Pranksters stole historic Confederate monument and threatened to "turn it into a toilet"

Pranksters stole historic Confederate monument and threatened to "turn it into a toilet"
A rare, historically accurate moment of donut respite captured near a Civil War battlefield. Photo: John Moore

As recently reported by The New York Times and other outlets, last month a “heavy, ornately carved limestone chair” memorial to Confederate President Jefferson Davis was stolen from Old Live Oak Cemetery in Selma, Alabama. The heist was pulled off by anonymous individuals calling themselves White Lies Matter.

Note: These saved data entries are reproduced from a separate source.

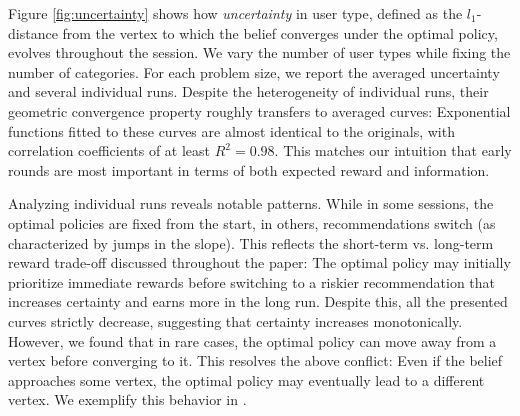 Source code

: Figure \ref{fig:uncertainty} shows how \emph{uncertainty} in user type, defined as the $l_1$-distance from the vertex to which the belief converges under the optimal policy, evolves throughout the session. We vary the number of user types while fixing the number of categories. For each problem size, we report the averaged uncertainty and several individual runs. Despite the heterogeneity of individual runs, their geometric convergence property roughly transfers to averaged curves: Exponential functions fitted to these curves are almost identical to the originals, with correlation coefficients of at least $R^2=0.98$. This matches our intuition that early rounds are most important in terms of both expected reward and information.

Analyzing individual runs reveals notable patterns. While in some sessions, the optimal policies are fixed from the start, in others, recommendations switch (as characterized by jumps in the slope). This reflects the short-term vs. long-term reward trade-off discussed throughout the paper: The optimal policy may initially prioritize immediate rewards before switching to a riskier recommendation that increases certainty and earns more in the long run. 
Despite this, all the presented curves strictly decrease, suggesting that certainty increases monotonically. However, we found that in rare cases, the optimal policy can move away from a vertex before converging to it.
This resolves the above conflict: Even if the belief approaches some vertex, the optimal policy may eventually lead to a different vertex. We exemplify this behavior in .

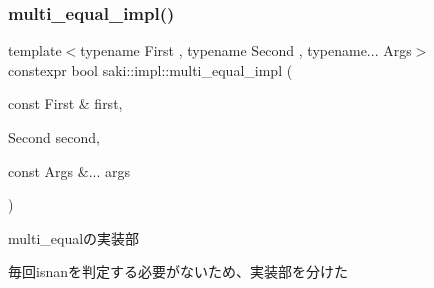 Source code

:\subsubsection{\texorpdfstring{multi\+\_\+equal\+\_\+impl()}{multi\_equal\_impl()}\hspace{0.1cm}{\footnotesize\ttfamily [2/2]}}
{\footnotesize\ttfamily template$<$typename First , typename Second , typename... Args$>$ \\
constexpr bool saki\+::impl\+::multi\+\_\+equal\+\_\+impl (\begin{DoxyParamCaption}\item[{const First \&}]{first,  }\item[{Second}]{second,  }\item[{const Args \&...}]{args }\end{DoxyParamCaption})}



multi\+\_\+equalの実装部 

毎回isnanを判定する必要がないため、実装部を分けた  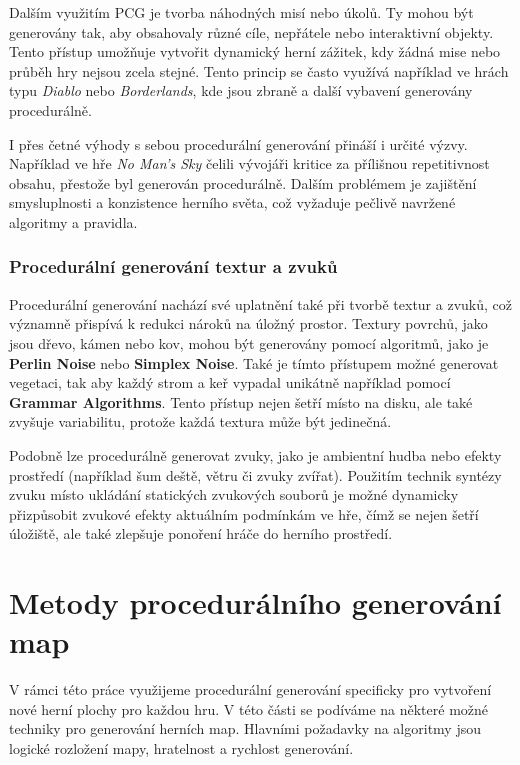 Dalším využitím PCG je tvorba náhodných misí nebo úkolů. Ty mohou být generovány tak, aby obsahovaly různé cíle, nepřátele nebo interaktivní objekty. Tento přístup umožňuje vytvořit dynamický herní zážitek, kdy žádná mise nebo průběh hry nejsou zcela stejné. Tento princip se často využívá například ve hrách typu \emph{Diablo} nebo \emph{Borderlands}, kde jsou zbraně a další vybavení generovány procedurálně.

I přes četné výhody s sebou procedurální generování přináší i určité výzvy. Například ve hře \textit{No Man's Sky} čelili vývojáři kritice za přílišnou repetitivnost obsahu, přestože byl generován procedurálně. Dalším problémem je zajištění smysluplnosti a konzistence herního světa, což vyžaduje pečlivě navržené algoritmy a pravidla.

\subsubsection{Procedurální generování textur a zvuků}
Procedurální generování nachází své uplatnění také při tvorbě textur a zvuků, což významně přispívá k redukci nároků na úložný prostor. Textury povrchů, jako jsou dřevo, kámen nebo kov, mohou být generovány pomocí algoritmů, jako je \textbf{Perlin Noise} nebo \textbf{Simplex Noise}. Také je tímto přístupem možné generovat vegetaci, tak aby každý strom a keř vypadal unikátně například pomocí \textbf{Grammar Algorithms}. Tento přístup nejen šetří místo na disku, ale také zvyšuje variabilitu, protože každá textura může být jedinečná.

Podobně lze procedurálně generovat zvuky, jako je ambientní hudba nebo efekty prostředí (například šum deště, větru či zvuky zvířat). Použitím technik syntézy zvuku místo ukládání statických zvukových souborů je možné dynamicky přizpůsobit zvukové efekty aktuálním podmínkám ve hře, čímž se nejen šetří úložiště, ale také zlepšuje ponoření hráče do herního prostředí.


\section{Metody procedurálního generování map}

V rámci této práce využijeme procedurální generování specificky pro vytvoření nové herní plochy pro každou hru. V této části se podíváme na některé možné techniky pro generování herních map. Hlavními požadavky na algoritmy jsou logické rozložení mapy, hratelnost a rychlost generování.

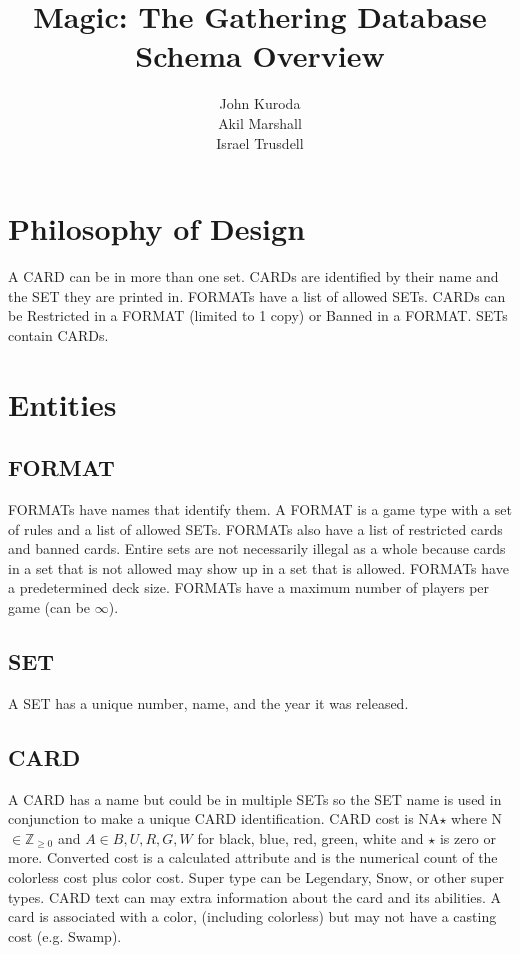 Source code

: \documentclass{article}
\title{Magic: The Gathering Database Schema Overview}
\author{John Kuroda\\Akil Marshall\\Israel Trusdell}
\begin{document}
\maketitle
\tableofcontents
\newpage
\section{Philosophy of Design}
A CARD can be in more than one set.
CARDs are identified by their name and the SET they are printed in.
FORMATs have a list of allowed SETs.
CARDs can be Restricted in a FORMAT (limited to 1 copy) or Banned in a FORMAT.
SETs contain CARDs.

\section{Entities}
\subsection{FORMAT}
FORMATs have names that identify them.
A FORMAT is a game type with a set of rules and a list of allowed SETs.
FORMATs also have a list of restricted cards and banned cards.  Entire sets are not necessarily illegal as a whole because cards in a set that is not allowed may show up in a set that is allowed.
FORMATs have a predetermined deck size.
FORMATs have a maximum number of players per game (can be $\infty$).
\subsection{SET}
A SET has a unique number, name, and the year it was released.
\subsection{CARD}
A CARD has a name but could be in multiple SETs so the SET name is used in conjunction to make a unique CARD identification.
CARD cost is NA$\star$ where N $\in \mathbb{Z}_{\geq 0}$ and $A \in {B, U, R, G, W}$ for black, blue, red, green, white and $\star$ is zero or more.
Converted cost is a calculated attribute and is the numerical count of the colorless cost plus color cost.
Super type can be Legendary, Snow, or other super types.
CARD text can may extra information about the card and its abilities.
A card is associated with a color, (including colorless) but may not have a casting cost (e.g. Swamp).
\end{document}

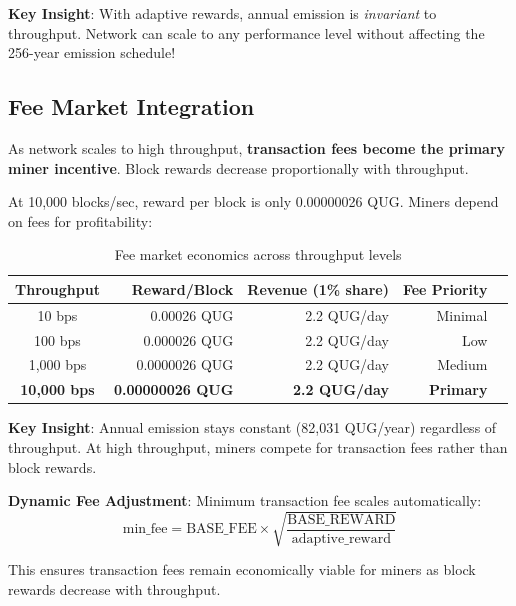 \documentclass[11pt,a4paper]{article}
\begin{document}
\textbf{Key Insight}: With adaptive rewards, annual emission is \textit{invariant} to throughput. Network can scale to any performance level without affecting the 256-year emission schedule!

\subsection{Fee Market Integration}

\begin{tcolorbox}[colback=accentcolor!10, colframe=accentcolor, title=Critical Economic Shift at High Throughput]
As network scales to high throughput, \textbf{transaction fees become the primary miner incentive}. Block rewards decrease proportionally with throughput.
\end{tcolorbox}

At 10,000 blocks/sec, reward per block is only 0.00000026 QUG. Miners depend on fees for profitability:

\begin{table}[h]
\centering
\small
\begin{tabular}{crrrr}
\toprule
\textbf{Throughput} & \textbf{Reward/Block} & \textbf{Revenue (1\% share)} & \textbf{Fee Priority} \\
\midrule
10 bps & 0.00026 QUG & 2.2 QUG/day & Minimal \\
100 bps & 0.000026 QUG & 2.2 QUG/day & Low \\
1,000 bps & 0.0000026 QUG & 2.2 QUG/day & Medium \\
\textbf{10,000 bps} & \textbf{0.00000026 QUG} & \textbf{2.2 QUG/day} & \textbf{Primary} \\
\bottomrule
\end{tabular}
\caption{Fee market economics across throughput levels}
\end{table}

\textbf{Key Insight}: Annual emission stays constant (82,031 QUG/year) regardless of throughput. At high throughput, miners compete for transaction fees rather than block rewards.

\textbf{Dynamic Fee Adjustment}: Minimum transaction fee scales automatically:
\begin{equation}
\text{min\_fee} = \text{BASE\_FEE} \times \sqrt{\frac{\text{BASE\_REWARD}}{\text{adaptive\_reward}}}
\end{equation}

This ensures transaction fees remain economically viable for miners as block rewards decrease with throughput.
\end{document}
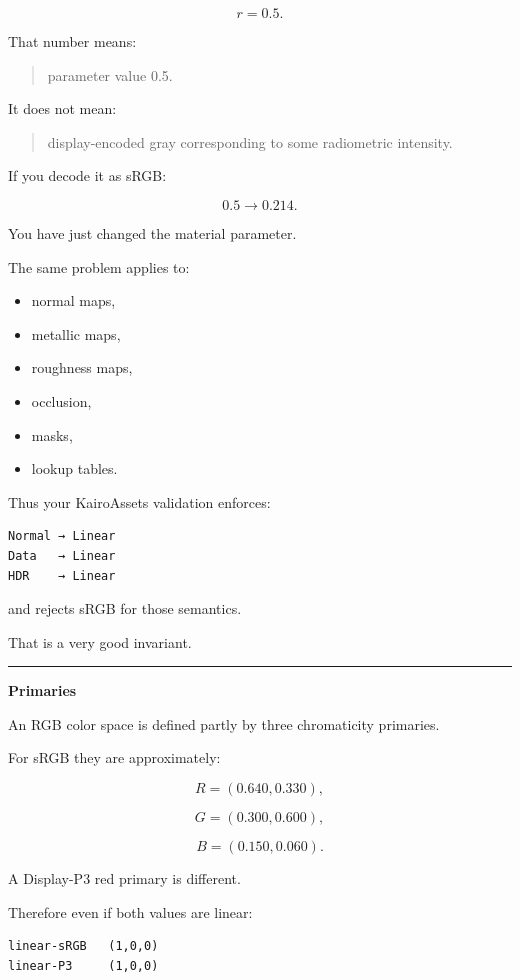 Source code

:\[
r=0.5.
\]

That number means:

\begin{quote}
parameter value 0.5.
\end{quote}

It does not mean:

\begin{quote}
display-encoded gray corresponding to some radiometric intensity.
\end{quote}

If you decode it as sRGB:

\[
0.5\rightarrow0.214.
\]

You have just changed the material parameter.

The same problem applies to:

\begin{itemize}
\tightlist
\item
  normal maps,
\item
  metallic maps,
\item
  roughness maps,
\item
  occlusion,
\item
  masks,
\item
  lookup tables.
\end{itemize}

Thus your KairoAssets validation enforces:

\begin{verbatim}
Normal → Linear
Data   → Linear
HDR    → Linear
\end{verbatim}

and rejects sRGB for those semantics.

That is a very good invariant.

\begin{center}\rule{0.5\linewidth}{0.5pt}\end{center}

\textbf{Primaries}

An RGB color space is defined partly by three chromaticity primaries.

For sRGB they are approximately:

\[
R=(0.640,0.330),
\]

\[
G=(0.300,0.600),
\]

\[
B=(0.150,0.060).
\]

A Display-P3 red primary is different.

Therefore even if both values are linear:

\begin{verbatim}
linear-sRGB   (1,0,0)
linear-P3     (1,0,0)
\end{verbatim}

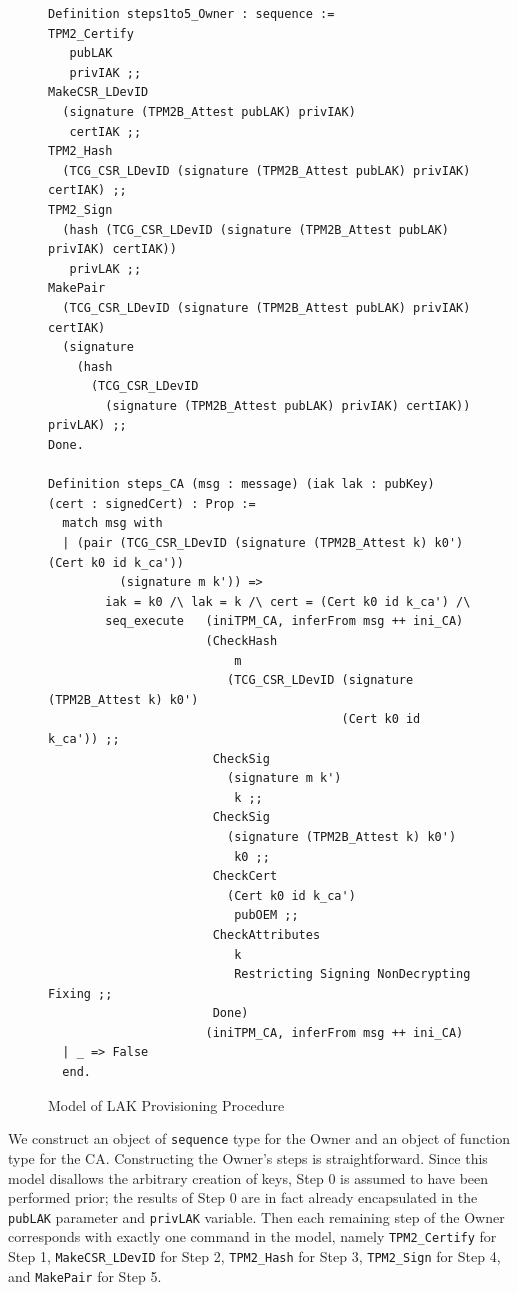 \documentclass[runningheads]{llncs}
\begin{document}
\begin{figure}[hpbt]
\begin{lstlisting}[language=Coq]
Definition steps1to5_Owner : sequence :=
TPM2_Certify 
   pubLAK 
   privIAK ;;
MakeCSR_LDevID 
  (signature (TPM2B_Attest pubLAK) privIAK) 
   certIAK ;;
TPM2_Hash 
  (TCG_CSR_LDevID (signature (TPM2B_Attest pubLAK) privIAK) certIAK) ;;
TPM2_Sign 
  (hash (TCG_CSR_LDevID (signature (TPM2B_Attest pubLAK) privIAK) certIAK)) 
   privLAK ;;
MakePair 
  (TCG_CSR_LDevID (signature (TPM2B_Attest pubLAK) privIAK) certIAK) 
  (signature
    (hash
      (TCG_CSR_LDevID
        (signature (TPM2B_Attest pubLAK) privIAK) certIAK)) privLAK) ;;
Done. 

Definition steps_CA (msg : message) (iak lak : pubKey) (cert : signedCert) : Prop :=
  match msg with
  | (pair (TCG_CSR_LDevID (signature (TPM2B_Attest k) k0') (Cert k0 id k_ca'))
          (signature m k')) =>
        iak = k0 /\ lak = k /\ cert = (Cert k0 id k_ca') /\
        seq_execute   (iniTPM_CA, inferFrom msg ++ ini_CA)
                      (CheckHash 
                          m
                         (TCG_CSR_LDevID (signature (TPM2B_Attest k) k0')
                                         (Cert k0 id k_ca')) ;;
                       CheckSig
                         (signature m k') 
                          k ;;
                       CheckSig 
                         (signature (TPM2B_Attest k) k0') 
                          k0 ;;
                       CheckCert 
                         (Cert k0 id k_ca') 
                          pubOEM ;;
                       CheckAttributes 
                          k 
                          Restricting Signing NonDecrypting Fixing ;;
                       Done)
                      (iniTPM_CA, inferFrom msg ++ ini_CA)
  | _ => False
  end.
\end{lstlisting}
\caption{Model of LAK Provisioning Procedure}
\label{fig:lak_model}
\end{figure}

We construct an object of \verb|sequence| type for the Owner and an object of function type for the CA. Constructing the Owner's steps is straightforward. Since this model disallows the arbitrary creation of keys, Step 0 is assumed to have been performed prior; the results of Step 0 are in fact already encapsulated in the \verb|pubLAK| parameter and \verb|privLAK| variable. Then each remaining step of the Owner corresponds with exactly one command in the model, namely \verb|TPM2_Certify| for Step 1, \verb|MakeCSR_LDevID| for Step 2, \verb|TPM2_Hash| for Step 3, \verb|TPM2_Sign| for Step 4, and \verb|MakePair| for Step 5. 
\end{document}
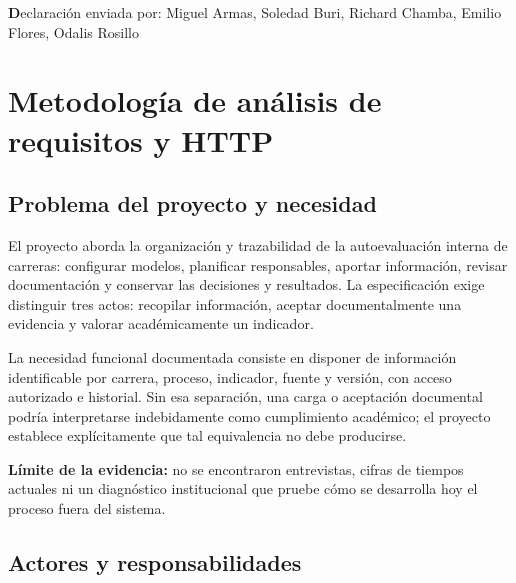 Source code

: \documentclass[12pt,a4paper]{report}
\begin{document}
\noindent\textbf Declaración enviada por: Miguel Armas, Soledad Buri, Richard Chamba, Emilio Flores, Odalis Rosillo

\chapter{Metodología de análisis de requisitos y
HTTP}

\section{Problema del proyecto y
necesidad}\label{problema-del-proyecto-y-necesidad}

El proyecto aborda la organización y trazabilidad de la autoevaluación
interna de carreras: configurar modelos, planificar responsables,
aportar información, revisar documentación y conservar las decisiones y
resultados. La especificación exige distinguir tres actos: recopilar
información, aceptar documentalmente una evidencia y valorar
académicamente un indicador.

La necesidad funcional documentada consiste en disponer de información
identificable por carrera, proceso, indicador, fuente y versión, con
acceso autorizado e historial. Sin esa separación, una carga o
aceptación documental podría interpretarse indebidamente como
cumplimiento académico; el proyecto establece explícitamente que tal
equivalencia no debe producirse.

\textbf{Límite de la evidencia:} no se encontraron entrevistas, cifras
de tiempos actuales ni un diagnóstico institucional que pruebe cómo se
desarrolla hoy el proceso fuera del sistema.

\section{Actores y responsabilidades}\label{actores-y-responsabilidades}
\end{document}
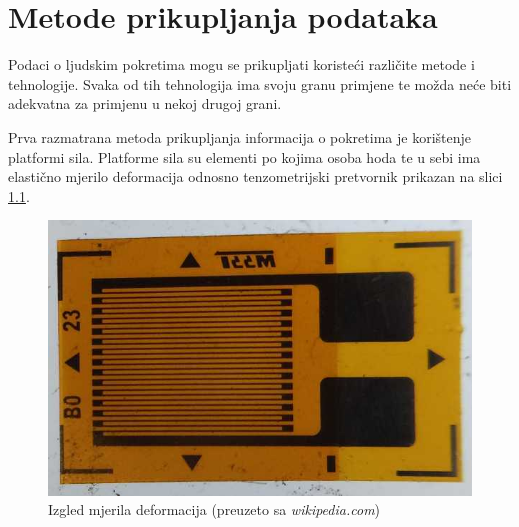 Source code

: \documentclass[times, utf8, diplomski]{fer}
\begin{document}
\chapter{Metode prikupljanja podataka}
Podaci o ljudskim pokretima mogu se prikupljati koristeći različite metode i tehnologije.
Svaka od tih tehnologija ima svoju granu primjene te možda neće biti adekvatna za primjenu u nekoj drugoj grani.

Prva razmatrana metoda prikupljanja informacija o pokretima je korištenje platformi sila. Platforme sila su elementi po kojima osoba
hoda te u sebi ima elastično mjerilo deformacija odnosno tenzometrijski pretvornik prikazan na slici \ref{defgag}. 

\begin{figure}[h!]
    \includegraphics[width=\textwidth]{strain_gauge.jpg}
    \caption{Izgled mjerila deformacija (preuzeto sa \textit{wikipedia.com})}
    \label{defgag}
\end{figure}
\end{document}
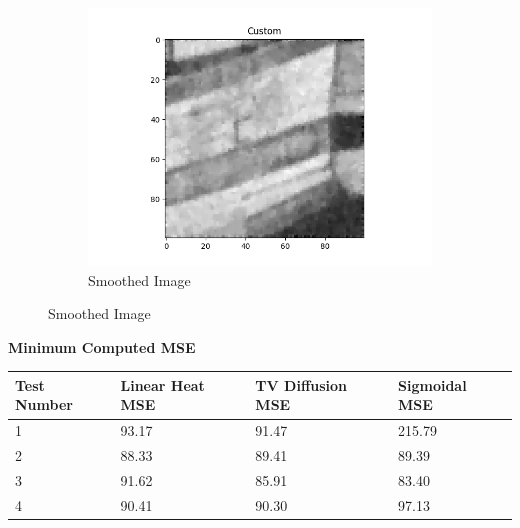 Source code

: \documentclass{article}
\begin{document}
\begin{center}
\begin{figure}[!htb]
\begin{center}
        \hfill
        \begin{subfigure}[b]{0.5\textwidth}
          \includegraphics[width=\textwidth]{../generated_images/Custom_test4.png}
          \caption{Smoothed Image}
        \end{subfigure}
      \end{center}
    \end{figure}
  \end{center}

  \newpage
  \noindent
  \textbf{Minimum Computed MSE}
  \begin{table}[h]
    \begin{tabular}{|l|l|ll|lllll|}
    \hline
    Test Number & Linear Heat MSE & \multicolumn{2}{l|}{TV Diffusion MSE} & \multicolumn{5}{l|}{Sigmoidal MSE}   \\ \hline
    1           &  93.17          & \multicolumn{2}{l|}{91.47}            & \multicolumn{5}{l|}{215.79}          \\ \hline
    2           &  88.33          & \multicolumn{2}{l|}{89.41}            & \multicolumn{5}{l|}{89.39}           \\ \hline
    3           &  91.62          & \multicolumn{2}{l|}{85.91}            & \multicolumn{5}{l|}{83.40}           \\ \hline
    4           &  90.41          & \multicolumn{2}{l|}{90.30}            & \multicolumn{5}{l|}{97.13}           \\ \hline
    \end{tabular}
    \end{table}
\end{document}
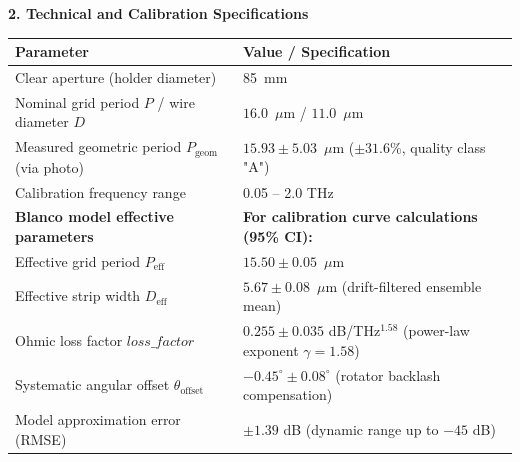 \documentclass[11pt]{article}
\begin{document}
	\vspace{0.3em}
	
	\noindent\textbf{2. Technical and Calibration Specifications}
	\begin{table}[H]
		\centering
		\small %
		\begin{tabularx}{\textwidth}{lX}
			\toprule
			\textbf{Parameter} & \textbf{Value / Specification} \\
			\midrule
			Clear aperture (holder diameter) & 85~mm \\
			Nominal grid period $P$ / wire diameter $D$ & $16.0$~$\mu$m / $11.0$~$\mu$m \\
			Measured geometric period $P_{\text{geom}}$ (via photo) & $15.93 \pm 5.03$~$\mu$m ($\pm 31.6\%$, quality class "A") \\
			Calibration frequency range & 0.05 -- 2.0 THz \\
			\midrule
			\textbf{Blanco model effective parameters} & \textbf{For calibration curve calculations (95\% CI):} \\
			Effective grid period $P_{\text{eff}}$ & $15.50 \pm 0.05$~$\mu$m \\
			Effective strip width $D_{\text{eff}}$\footnotemark[1] & $5.67 \pm 0.08$~$\mu$m (drift-filtered ensemble mean) \\
			Ohmic loss factor $loss\_factor$ & $0.255 \pm 0.035$ dB/THz$^{1.58}$ (power-law exponent $\gamma = 1.58$) \\
			Systematic angular offset $\theta_{\text{offset}}$ & $-0.45^\circ \pm 0.08^\circ$ (rotator backlash compensation) \\
			Model approximation error (RMSE)\footnotemark[2] & $\pm 1.39$ dB (dynamic range up to $-45$ dB) \\
			\bottomrule
		\end{tabularx}
	\end{table}
	
\end{document}
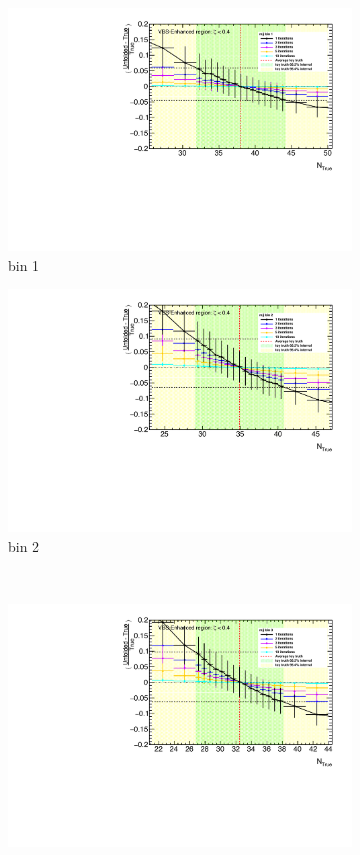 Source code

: \begin{figure}[htb]
    \centering
    \begin{subfigure}{.48\textwidth}
        \centering
        \includegraphics[width=.9\linewidth]{figures/Analysis/Unfolding/unfolding_bias_mjj_noFakes_VBSEnh_bin1.pdf}
        \caption{ bin 1}
    \end{subfigure}
    \begin{subfigure}{.48\textwidth}
        \centering
        \includegraphics[width=.9\linewidth]{figures/Analysis/Unfolding/unfolding_bias_mjj_noFakes_VBSEnh_bin2.pdf}
        \caption{bin 2 }
    \end{subfigure}\\
    \begin{subfigure}{.48\textwidth}
        \centering
        \includegraphics[width=.9\linewidth]{figures/Analysis/Unfolding/unfolding_bias_mjj_noFakes_VBSEnh_bin3.pdf}

\end{subfigure}
\end{figure}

“The Jefferson Davis Chair is in our possession!” reads a mock-tattered ransom note delivered to AL.com last week. For the chair’s return, “White Lies Matter, Inc.” demanded that a banner featuring a quote attributed to Black Liberation Army activist, Assata Shakur, hang for 24-hours from the United Daughters of the Confederacy’s Richmond, Virginia, headquarters beginning last Friday, April 9. The date marks the anniversary of Jefferson’s surrender to Union leaders at Appomattox. “Failure to surrender to this request by the aforementioned time will result in the chair being carved into a toilet. See enclosed photograph,” the ransom continues.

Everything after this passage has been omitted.